Die aktuelle Ausgabe der Vierteljahreszeitschrift des Forums InformatikerInnen für Frieden und gesellschaftliche Verantwortung e. V. (FIfF) hat als Schwerpunktthema die Telematikinfrastruktur im Gesundheitswesen.
Im Editorial wird festgestellt, dass „die Bundesregierung – völlig unbeeinflusst von der unterschiedlich geprägten parteipolitischen Zusammensetzung der jeweiligen Regierungskoalition“ seit mehr als 20 Jahren „einen Kurs der Digitalisierung und Technisierung des öffentlichen Gesundheitswesens“ verfolgt. Begleitet von interessengeleiteten Initiativen, Unternehmen und Verbänden aus dem Bereich der IT- und der Pharma-Industrie, der gesetzlichen Krankenkassen sowie der universitären und der privatwirtschaftlichen Forschung werde damit vorgeblich der Versuch unternommen, die Kosten im Gesundheitswesen zu reduzieren. Tatsächlich würden aber neoliberale und privatwirtschaftlich nutzbare Tendenzen im Gesundheitswesen verstärkt und zugleich die in Krankenhäusern und Arztpraxen anfallenden individuellen Gesundheits- und Behandlungsdaten einer Zweit- und Dritt-Nutzung zugeführt. Insbesondere seit dem Amtsantritt des derzeitigen Bundesgesundheitsministers Jens Spahn (CDU) habe der Digitalisierungszug im Gesundheitswesen deutlich Fahrt aufgenommen.

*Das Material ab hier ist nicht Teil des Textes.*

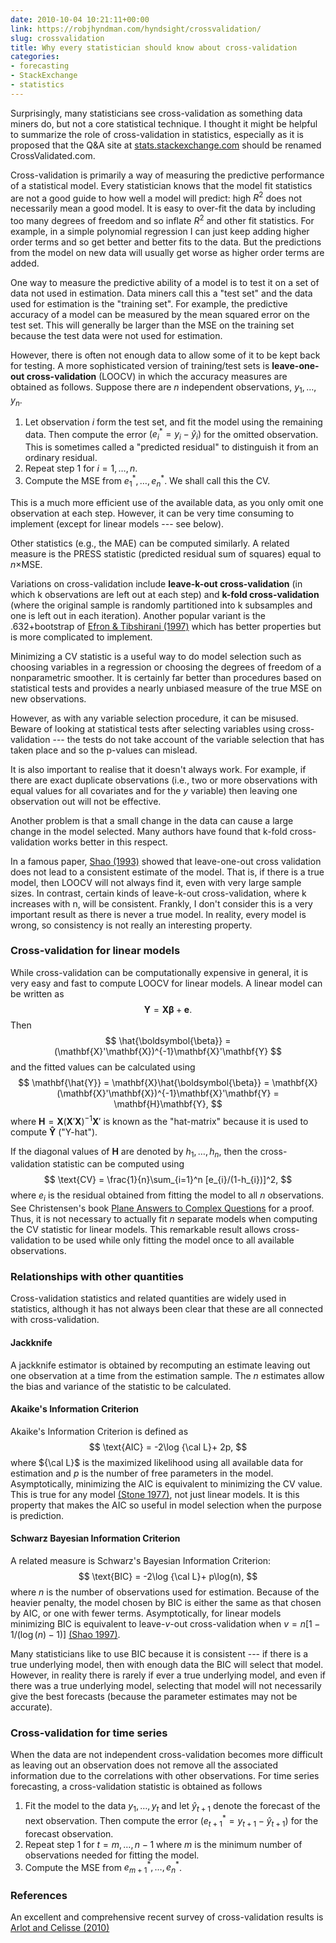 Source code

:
 ```yaml
---
date: 2010-10-04 10:21:11+00:00
link: https://robjhyndman.com/hyndsight/crossvalidation/
slug: crossvalidation
title: Why every statistician should know about cross-validation
categories:
- forecasting
- StackExchange
- statistics
---
```


Surprisingly, many statisticians see cross-validation as something data miners do, but not a core statistical technique. I thought it might be helpful to summarize the role of cross-validation in statistics, especially as it is proposed that the Q&A site at [stats.stackexchange.com](http://stats.stackexchange.com) should be renamed CrossValidated.com.

Cross-validation is primarily a way of measuring the predictive performance of a statistical model. Every statistician knows that the model fit statistics are not a good guide to how well a model will predict: high $R^2$ does not necessarily mean a good model. It is easy to over-fit the data by including too many degrees of freedom and so inflate $R^2$ and other fit statistics. For example, in a simple polynomial regression I can just keep adding higher order terms and so get better and better fits to the data. But the predictions from the model on new data will usually get worse as higher order terms are added.

One way to measure the predictive ability of a model is to test it on a set of data not used in estimation. Data miners call this a "test set" and the data used for estimation is the "training set". For example, the predictive accuracy of a model can be measured by the mean squared error on the test set. This will generally be larger than the MSE on the training set because the test data were not used for estimation.

However, there is often not enough data to allow some of it to be kept back for testing. A more sophisticated version of training/​test sets is **leave-one-out cross-​​validation** (LOOCV) in which the accuracy measures are obtained as follows. Suppose there are $n$ independent observations, $y_1,\dots,y_n$.

  1. Let observation $i$ form the test set, and fit the model using the remaining data. Then compute the error $(e_{i}^*=y_{i}-\hat{y}_{i})$ for the omitted observation. This is sometimes called a "predicted residual" to distinguish it from an ordinary residual.
  2. Repeat step 1 for $i=1,\dots,n$.
  3. Compute the MSE from $e_{1}^*,\dots,e_{n}^*$. We shall call this the CV.

This is a much more efficient use of the available data, as you only omit one observation at each step. However, it can be very time consuming to implement (except for linear models --- see below).

Other statistics (e.g., the MAE) can be computed similarly. A related measure is the PRESS statistic (predicted residual sum of squares) equal to $n\times$MSE.

Variations on cross-validation include **leave-k-out cross-validation** (in which k observations are left out at each step) and **k-fold cross-validation** (where the original sample is randomly partitioned into k subsamples and one is left out in each iteration). Another popular variant is the .632+bootstrap of [Efron & Tibshirani (1997)](http://www.jstor.org/stable/2965703) which has better properties but is more complicated to implement.

Minimizing a CV statistic is a useful way to do model selection such as choosing variables in a regression or choosing the degrees of freedom of a nonparametric smoother. It is certainly far better than procedures based on statistical tests and provides a nearly unbiased measure of the true MSE on new observations.

However, as with any variable selection procedure, it can be misused. Beware of looking at statistical tests after selecting variables using cross-validation --- the tests do not take account of the variable selection that has taken place and so the p-values can mislead.

It is also important to realise that it doesn't always work. For example, if there are exact duplicate observations (i.e., two or more observations with equal values for all covariates and for the $y$ variable) then leaving one observation out will not be effective.

Another problem is that a small change in the data can cause a large change in the model selected. Many authors have found that k-fold cross-validation works better in this respect.

In a famous paper, [Shao (1993)](http://www.jstor.org/stable/2290328) showed that leave-one-out cross validation does not lead to a consistent estimate of the model. That is, if there is a true model, then LOOCV will not always find it, even with very large sample sizes. In contrast, certain kinds of leave-k-out cross-validation, where k increases with n, will be consistent. Frankly, I don't consider this is a very important result as there is never a true model. In reality, every model is wrong, so consistency is not really an interesting property.

### Cross-validation for linear models

While cross-validation can be computationally expensive in general, it is very easy and fast to compute LOOCV for linear models. A linear model can be written as
$$
\mathbf{Y} = \mathbf{X}\boldsymbol{\beta} + \mathbf{e}.
$$
Then
$$
\hat{\boldsymbol{\beta}} = (\mathbf{X}'\mathbf{X})^{-1}\mathbf{X}'\mathbf{Y}
$$
and the fitted values can be calculated using
$$
\mathbf{\hat{Y}} = \mathbf{X}\hat{\boldsymbol{\beta}} = \mathbf{X}(\mathbf{X}'\mathbf{X})^{-1}\mathbf{X}'\mathbf{Y} = \mathbf{H}\mathbf{Y},
$$
where $\mathbf{H} = \mathbf{X}(\mathbf{X}'\mathbf{X})^{-1}\mathbf{X}'$ is known as the "hat-matrix" because it is used to compute $\mathbf{\hat{Y}}$ ("Y-hat").

If the diagonal values of $\mathbf{H}$ are denoted by $h_{1},\dots,h_{n}$, then the cross-validation statistic can be computed using
$$
\text{CV} = \frac{1}{n}\sum_{i=1}^n [e_{i}/(1-h_{i})]^2,
$$
where $e_{i}$ is the residual obtained from fitting the model to all $n$ observations. See Christensen's book [Plane Answers to Complex Questions](http://buy.geni.us/Proxy.ashx?TSID=140570\&GR_URL=http%3A%2F%2Fwww.amazon.com%2Fdp%2F0387953612) for a proof. Thus, it is not necessary to actually fit $n$ separate models when computing the CV statistic for linear models. This remarkable result allows cross-validation to be used while only fitting the model once to all available observations.

### Relationships with other quantities

Cross-validation statistics and related quantities are widely used in statistics, although it has not always been clear that these are all connected with cross-validation.

#### Jackknife

A jackknife estimator is obtained by recomputing an estimate leaving out one observation at a time from the estimation sample. The $n$ estimates allow the bias and variance of the statistic to be calculated.

#### Akaike's Information Criterion

Akaike's Information Criterion is defined as
$$
\text{AIC} = -2\log {\cal L}+ 2p,
$$
where ${\cal L}$ is the maximized likelihood using all available data for estimation and $p$ is the number of free parameters in the model. Asymptotically, minimizing the AIC is equivalent to minimizing the CV value. This is true for any model [(Stone 1977)](http://www.jstor.org/stable/2984877), not just linear models. It is this property that makes the AIC so useful in model selection when the purpose is prediction.

#### Schwarz Bayesian Information Criterion

A related measure is Schwarz's Bayesian Information Criterion:
$$
\text{BIC} = -2\log {\cal L}+ p\log(n),
$$
where $n$ is the number of observations used for estimation. Because of the heavier penalty, the model chosen by BIC is either the same as that chosen by AIC, or one with fewer terms. Asymptotically, for linear models minimizing BIC is equivalent to leave-$v$-out cross-validation when $v = n[1-1/(\log(n)-1)]$ [(Shao 1997)](http://www3.stat.sinica.edu.tw/statistica/oldpdf/A7n21.pdf).

Many statisticians like to use BIC because it is consistent --- if there is a true underlying model, then with enough data the BIC will select that model. However, in reality there is rarely if ever a true underlying model, and even if there was a true underlying model, selecting that model will not necessarily give the best forecasts (because the parameter estimates may not be accurate).

### Cross-validation for time series

When the data are not independent cross-validation becomes more difficult as leaving out an observation does not remove all the associated information due to the correlations with other observations. For time series forecasting, a cross-validation statistic is obtained as follows

  1. Fit the model to the data $y_1,\dots,y_t$ and let $\hat{y}_{t+1}$ denote the forecast of the next observation. Then compute the error $(e_{t+1}^*=y_{t+1}-\hat{y}_{t+1})$ for the forecast observation.
  2. Repeat step 1 for $t=m,\dots,n-1$ where $m$ is the minimum number of observations needed for fitting the model.
  3. Compute the MSE from $e_{m+1}^*,\dots,e_{n}^*$.


### References

An excellent and comprehensive recent survey of cross-validation results is [Arlot and Celisse (2010)](http://dx.doi.org/10.1214/09-SS054)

Der Widerstand gegen diese Politik wird im Editorial gewürdigt: „Von Beginn an waren die Digitalisierung und Technisierung des öffentlichen Gesundheitswesens auch Gegenstand der Kritik, sowohl von gesetzlich versicherten Menschen, von ÄrztInnen und ihren Verbänden sowie von DatenschützerInnen, IT-Fachleuten und NetzpolitikerInnen. Dieser Widerstand ist nie verstummt. Er war nie so stark, dass er die Entwicklungsrichtung im Gesundheitswesen grundsätzlich verändern konnte. Aber er war stark genug, um Auswüchse zu verhindern und übergriffiges Verhalten zu begrenzen. Dies ist auch heute noch der Fall.“
In fünf Aufsätzen beschäftigen sich eine Autorin und vier Autoren mit unterschiedlichen Aspekten der derzeitigen Auseinandersetzung um die Digitalisierung des Gesundheitswesens:
- Sylvia Johnigk geht der Frage nach, ob In Deutschland eine radikale Transformation des Gesundheitswesens stattfindet, die grundsätzlich das Ziel verfolgt, Gesundheitsdaten einer besseren Verwertbarkeit durch Forschung und Wirtschaft zuzuführen.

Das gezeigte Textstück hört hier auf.